EXERCISE AIM – Every line below that has the word "discretitempofinal" counts once; report how many lines that makes, with no other words.

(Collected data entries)

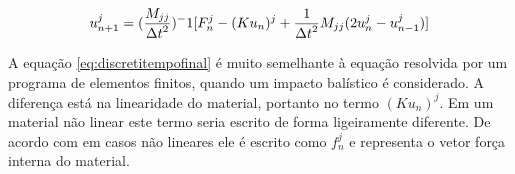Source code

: \begin{equation} \label{eq:discretitempofinal}
    u^j_{n+1} = (\frac{\displaystyle M_{jj}}{\displaystyle \Delta t^2} )^-1 [F_n^j - (Ku_n)^j + \frac{\displaystyle 1}{\displaystyle \Delta t^2}M_{jj}(2u_n^j - u_{n-1}^j)]
\end{equation}


A equação \ref{eq:discretitempofinal} é muito semelhante à equação resolvida por um programa de elementos finitos, quando um impacto balístico é considerado. A diferença está na linearidade do material, portanto no termo $(Ku_n)^j$. Em um material não linear este termo seria escrito de forma ligeiramente diferente. De acordo com \cite{Paulo} em casos não lineares ele é escrito como $f^j_n$ e representa o vetor força interna do material. \\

RESPONSE TO THIS TASK – 2